Aim of the exercise
From the first line to the last, return the data exactly as it stands.

Records to process
>>>

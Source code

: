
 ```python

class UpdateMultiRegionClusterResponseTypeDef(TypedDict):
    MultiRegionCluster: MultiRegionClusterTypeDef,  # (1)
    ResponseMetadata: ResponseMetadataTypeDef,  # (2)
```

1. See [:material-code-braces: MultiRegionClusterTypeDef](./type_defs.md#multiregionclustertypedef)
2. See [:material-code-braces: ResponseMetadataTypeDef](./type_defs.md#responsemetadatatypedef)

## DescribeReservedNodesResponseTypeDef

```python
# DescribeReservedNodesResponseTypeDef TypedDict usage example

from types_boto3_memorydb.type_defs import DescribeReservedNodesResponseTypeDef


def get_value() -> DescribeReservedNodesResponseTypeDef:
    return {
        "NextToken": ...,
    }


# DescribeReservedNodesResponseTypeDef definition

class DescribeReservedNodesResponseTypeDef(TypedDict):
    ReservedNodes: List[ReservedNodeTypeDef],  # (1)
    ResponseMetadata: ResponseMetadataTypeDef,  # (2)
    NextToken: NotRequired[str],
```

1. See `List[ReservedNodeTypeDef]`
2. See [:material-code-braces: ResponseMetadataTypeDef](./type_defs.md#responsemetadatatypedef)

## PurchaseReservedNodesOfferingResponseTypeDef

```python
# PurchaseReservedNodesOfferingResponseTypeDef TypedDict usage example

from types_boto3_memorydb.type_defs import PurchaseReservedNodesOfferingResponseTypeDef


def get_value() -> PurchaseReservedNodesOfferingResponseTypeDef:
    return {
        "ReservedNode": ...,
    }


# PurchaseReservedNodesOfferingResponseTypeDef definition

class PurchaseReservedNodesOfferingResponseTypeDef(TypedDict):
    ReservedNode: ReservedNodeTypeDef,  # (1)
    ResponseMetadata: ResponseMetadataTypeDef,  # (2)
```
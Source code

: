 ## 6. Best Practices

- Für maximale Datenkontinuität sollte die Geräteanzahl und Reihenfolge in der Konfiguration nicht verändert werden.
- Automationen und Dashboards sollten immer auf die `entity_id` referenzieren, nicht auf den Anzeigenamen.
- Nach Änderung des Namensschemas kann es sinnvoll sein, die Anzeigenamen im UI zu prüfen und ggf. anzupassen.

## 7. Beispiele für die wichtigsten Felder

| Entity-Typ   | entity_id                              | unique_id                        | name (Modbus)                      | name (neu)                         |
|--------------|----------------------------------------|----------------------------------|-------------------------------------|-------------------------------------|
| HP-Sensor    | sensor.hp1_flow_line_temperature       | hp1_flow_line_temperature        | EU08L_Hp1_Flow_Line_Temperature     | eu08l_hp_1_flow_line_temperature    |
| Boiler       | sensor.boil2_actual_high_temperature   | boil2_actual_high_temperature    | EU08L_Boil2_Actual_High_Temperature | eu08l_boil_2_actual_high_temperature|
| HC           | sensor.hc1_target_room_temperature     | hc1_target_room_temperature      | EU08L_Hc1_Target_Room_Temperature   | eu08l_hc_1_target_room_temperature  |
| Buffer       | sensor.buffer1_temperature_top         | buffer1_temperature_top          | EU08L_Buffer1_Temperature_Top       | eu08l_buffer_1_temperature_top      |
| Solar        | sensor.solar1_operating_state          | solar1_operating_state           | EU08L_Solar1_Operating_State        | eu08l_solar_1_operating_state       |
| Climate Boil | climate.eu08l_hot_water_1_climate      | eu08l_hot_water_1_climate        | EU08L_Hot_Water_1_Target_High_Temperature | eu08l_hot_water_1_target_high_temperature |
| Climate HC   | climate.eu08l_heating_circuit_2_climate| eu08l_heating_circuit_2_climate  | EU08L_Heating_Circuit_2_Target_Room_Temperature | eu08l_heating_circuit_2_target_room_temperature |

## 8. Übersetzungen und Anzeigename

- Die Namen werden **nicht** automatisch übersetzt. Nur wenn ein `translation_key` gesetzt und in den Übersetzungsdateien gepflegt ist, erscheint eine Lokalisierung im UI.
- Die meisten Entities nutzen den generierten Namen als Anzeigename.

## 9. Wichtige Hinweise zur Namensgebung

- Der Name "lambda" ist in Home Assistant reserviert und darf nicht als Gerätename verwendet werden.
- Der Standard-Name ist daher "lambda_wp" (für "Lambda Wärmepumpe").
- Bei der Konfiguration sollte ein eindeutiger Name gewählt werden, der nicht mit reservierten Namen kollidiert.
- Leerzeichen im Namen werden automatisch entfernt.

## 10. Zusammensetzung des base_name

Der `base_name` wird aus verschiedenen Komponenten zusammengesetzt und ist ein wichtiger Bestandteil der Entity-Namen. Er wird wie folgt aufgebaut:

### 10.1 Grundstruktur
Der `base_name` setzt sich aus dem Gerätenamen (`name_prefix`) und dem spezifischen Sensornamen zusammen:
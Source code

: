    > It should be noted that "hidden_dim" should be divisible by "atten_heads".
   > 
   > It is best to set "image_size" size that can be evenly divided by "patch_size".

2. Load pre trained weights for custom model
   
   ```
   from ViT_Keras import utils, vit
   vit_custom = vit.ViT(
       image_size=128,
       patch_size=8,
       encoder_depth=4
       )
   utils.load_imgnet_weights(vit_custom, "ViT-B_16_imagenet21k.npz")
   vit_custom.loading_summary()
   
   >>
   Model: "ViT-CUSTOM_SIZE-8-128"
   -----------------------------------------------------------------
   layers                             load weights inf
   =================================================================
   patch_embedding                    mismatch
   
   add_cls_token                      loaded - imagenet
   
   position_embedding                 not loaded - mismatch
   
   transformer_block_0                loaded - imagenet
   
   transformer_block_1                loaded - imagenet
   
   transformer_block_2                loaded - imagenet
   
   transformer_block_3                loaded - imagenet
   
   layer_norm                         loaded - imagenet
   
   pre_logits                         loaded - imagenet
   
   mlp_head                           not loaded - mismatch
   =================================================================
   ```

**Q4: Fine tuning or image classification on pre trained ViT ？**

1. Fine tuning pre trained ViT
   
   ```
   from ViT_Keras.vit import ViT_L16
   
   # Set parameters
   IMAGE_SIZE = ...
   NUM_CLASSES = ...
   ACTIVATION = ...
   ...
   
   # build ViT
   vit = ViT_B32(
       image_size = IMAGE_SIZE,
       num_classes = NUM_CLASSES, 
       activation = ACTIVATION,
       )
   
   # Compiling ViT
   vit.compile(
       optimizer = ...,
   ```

<<<

Response
Source code

:
 ```python

class UpdateMultiRegionClusterResponseTypeDef(TypedDict):
    MultiRegionCluster: MultiRegionClusterTypeDef,  # (1)
    ResponseMetadata: ResponseMetadataTypeDef,  # (2)
```

1. See [:material-code-braces: MultiRegionClusterTypeDef](./type_defs.md#multiregionclustertypedef)
2. See [:material-code-braces: ResponseMetadataTypeDef](./type_defs.md#responsemetadatatypedef)

## DescribeReservedNodesResponseTypeDef

```python
# DescribeReservedNodesResponseTypeDef TypedDict usage example

from types_boto3_memorydb.type_defs import DescribeReservedNodesResponseTypeDef


def get_value() -> DescribeReservedNodesResponseTypeDef:
    return {
        "NextToken": ...,
    }


# DescribeReservedNodesResponseTypeDef definition

class DescribeReservedNodesResponseTypeDef(TypedDict):
    ReservedNodes: List[ReservedNodeTypeDef],  # (1)
    ResponseMetadata: ResponseMetadataTypeDef,  # (2)
    NextToken: NotRequired[str],
```

1. See `List[ReservedNodeTypeDef]`
2. See [:material-code-braces: ResponseMetadataTypeDef](./type_defs.md#responsemetadatatypedef)

## PurchaseReservedNodesOfferingResponseTypeDef

```python
# PurchaseReservedNodesOfferingResponseTypeDef TypedDict usage example

from types_boto3_memorydb.type_defs import PurchaseReservedNodesOfferingResponseTypeDef


def get_value() -> PurchaseReservedNodesOfferingResponseTypeDef:
    return {
        "ReservedNode": ...,
    }


# PurchaseReservedNodesOfferingResponseTypeDef definition

class PurchaseReservedNodesOfferingResponseTypeDef(TypedDict):
    ReservedNode: ReservedNodeTypeDef,  # (1)
    ResponseMetadata: ResponseMetadataTypeDef,  # (2)
```
Source code

: ## 6. Best Practices

- Für maximale Datenkontinuität sollte die Geräteanzahl und Reihenfolge in der Konfiguration nicht verändert werden.
- Automationen und Dashboards sollten immer auf die `entity_id` referenzieren, nicht auf den Anzeigenamen.
- Nach Änderung des Namensschemas kann es sinnvoll sein, die Anzeigenamen im UI zu prüfen und ggf. anzupassen.

## 7. Beispiele für die wichtigsten Felder

| Entity-Typ   | entity_id                              | unique_id                        | name (Modbus)                      | name (neu)                         |
|--------------|----------------------------------------|----------------------------------|-------------------------------------|-------------------------------------|
| HP-Sensor    | sensor.hp1_flow_line_temperature       | hp1_flow_line_temperature        | EU08L_Hp1_Flow_Line_Temperature     | eu08l_hp_1_flow_line_temperature    |
| Boiler       | sensor.boil2_actual_high_temperature   | boil2_actual_high_temperature    | EU08L_Boil2_Actual_High_Temperature | eu08l_boil_2_actual_high_temperature|
| HC           | sensor.hc1_target_room_temperature     | hc1_target_room_temperature      | EU08L_Hc1_Target_Room_Temperature   | eu08l_hc_1_target_room_temperature  |
| Buffer       | sensor.buffer1_temperature_top         | buffer1_temperature_top          | EU08L_Buffer1_Temperature_Top       | eu08l_buffer_1_temperature_top      |
| Solar        | sensor.solar1_operating_state          | solar1_operating_state           | EU08L_Solar1_Operating_State        | eu08l_solar_1_operating_state       |
| Climate Boil | climate.eu08l_hot_water_1_climate      | eu08l_hot_water_1_climate        | EU08L_Hot_Water_1_Target_High_Temperature | eu08l_hot_water_1_target_high_temperature |
| Climate HC   | climate.eu08l_heating_circuit_2_climate| eu08l_heating_circuit_2_climate  | EU08L_Heating_Circuit_2_Target_Room_Temperature | eu08l_heating_circuit_2_target_room_temperature |

## 8. Übersetzungen und Anzeigename

- Die Namen werden **nicht** automatisch übersetzt. Nur wenn ein `translation_key` gesetzt und in den Übersetzungsdateien gepflegt ist, erscheint eine Lokalisierung im UI.
- Die meisten Entities nutzen den generierten Namen als Anzeigename.

## 9. Wichtige Hinweise zur Namensgebung

- Der Name "lambda" ist in Home Assistant reserviert und darf nicht als Gerätename verwendet werden.
- Der Standard-Name ist daher "lambda_wp" (für "Lambda Wärmepumpe").
- Bei der Konfiguration sollte ein eindeutiger Name gewählt werden, der nicht mit reservierten Namen kollidiert.
- Leerzeichen im Namen werden automatisch entfernt.

## 10. Zusammensetzung des base_name

Der `base_name` wird aus verschiedenen Komponenten zusammengesetzt und ist ein wichtiger Bestandteil der Entity-Namen. Er wird wie folgt aufgebaut:

### 10.1 Grundstruktur
Der `base_name` setzt sich aus dem Gerätenamen (`name_prefix`) und dem spezifischen Sensornamen zusammen:
Source code

:    > It should be noted that "hidden_dim" should be divisible by "atten_heads".
   > 
   > It is best to set "image_size" size that can be evenly divided by "patch_size".

2. Load pre trained weights for custom model
   
   ```
   from ViT_Keras import utils, vit
   vit_custom = vit.ViT(
       image_size=128,
       patch_size=8,
       encoder_depth=4
       )
   utils.load_imgnet_weights(vit_custom, "ViT-B_16_imagenet21k.npz")
   vit_custom.loading_summary()
   
   >>
   Model: "ViT-CUSTOM_SIZE-8-128"
   -----------------------------------------------------------------
   layers                             load weights inf
   =================================================================
   patch_embedding                    mismatch
   
   add_cls_token                      loaded - imagenet
   
   position_embedding                 not loaded - mismatch
   
   transformer_block_0                loaded - imagenet
   
   transformer_block_1                loaded - imagenet
   
   transformer_block_2                loaded - imagenet
   
   transformer_block_3                loaded - imagenet
   
   layer_norm                         loaded - imagenet
   
   pre_logits                         loaded - imagenet
   
   mlp_head                           not loaded - mismatch
   =================================================================
   ```

**Q4: Fine tuning or image classification on pre trained ViT ？**

1. Fine tuning pre trained ViT
   
   ```
   from ViT_Keras.vit import ViT_L16
   
   # Set parameters
   IMAGE_SIZE = ...
   NUM_CLASSES = ...
   ACTIVATION = ...
   ...
   
   # build ViT
   vit = ViT_B32(
       image_size = IMAGE_SIZE,
       num_classes = NUM_CLASSES, 
       activation = ACTIVATION,
       )
   
   # Compiling ViT
   vit.compile(
       optimizer = ...,
   ```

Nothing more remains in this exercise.